====== INFORMATION PROVIDED
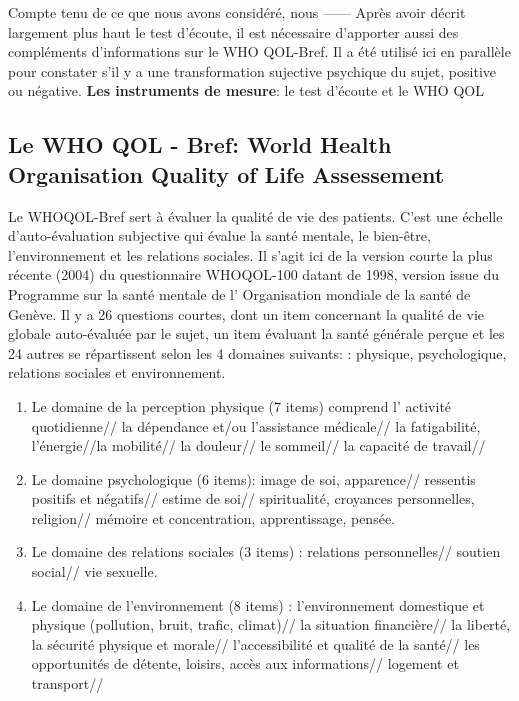 Compte tenu de ce que nous avons considéré, nous ------
 Après avoir décrit largement plus haut le test d'écoute, il est nécessaire d'apporter aussi des compléments d'informations sur le WHO QOL-Bref. Il a été
 utilisé ici en parallèle pour constater s'il y a une transformation sujective psychique du sujet,
 positive ou négative.
\textbf{ Les instruments de mesure}: le test  d'écoute et le WHO QOL

 \subsection{Le WHO QOL - Bref:  World Health
   Organisation Quality of Life Assessement }
 Le  WHOQOL-Bref sert à évaluer la qualité de vie des patients. C'est une échelle
d'auto-évaluation subjective qui évalue la santé mentale, le
bien-être, l'environnement et les relations sociales.
Il s'agit ici de la version courte  la plus récente (2004) du questionnaire
 WHOQOL-100 datant de 1998, version issue du Programme sur la santé
 mentale de l'
Organisation mondiale de la santé de Genève. Il y a 26 questions
courtes, dont un item concernant la qualité de vie globale
auto-évaluée par le sujet, un item évaluant la santé générale perçue
et les 24 autres se répartissent selon les 4 domaines suivants:  
: physique, psychologique, relations sociales et environnement.
\begin{enumerate}
\item  Le domaine de la perception physique (7 items) comprend l' activité quotidienne// la dépendance et/ou l'assistance médicale// la fatigabilité, l'énergie//la mobilité// la douleur// le sommeil// la capacité de travail//
	
\item Le domaine psychologique (6 items):  image de soi, apparence// ressentis positifs et négatifs// estime de soi// spiritualité, croyances personnelles, religion// mémoire et concentration, apprentissage, pensée.
		
\item Le domaine des relations sociales (3 items) : relations personnelles// soutien social// vie sexuelle.
			
\item Le domaine de l'environnement (8 items) :
                         l'environnement domestique et physique
                         (pollution, bruit, trafic, climat)// la
                         situation financière//  la liberté, la
                         sécurité physique et morale//
                         l'accessibilité et qualité de la santé// les
                         opportunités de détente, loisirs, accès aux
                         informations// logement et transport// 
\end{enumerate}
============
**TASK DIRECTIONS**: Go through the data above and return each line containing the string "WHOQOL".

**TASK ANSWER**:
 Le  WHOQOL-Bref sert à évaluer la qualité de vie des patients. C'est une échelle
 WHOQOL-100 datant de 1998, version issue du Programme sur la santé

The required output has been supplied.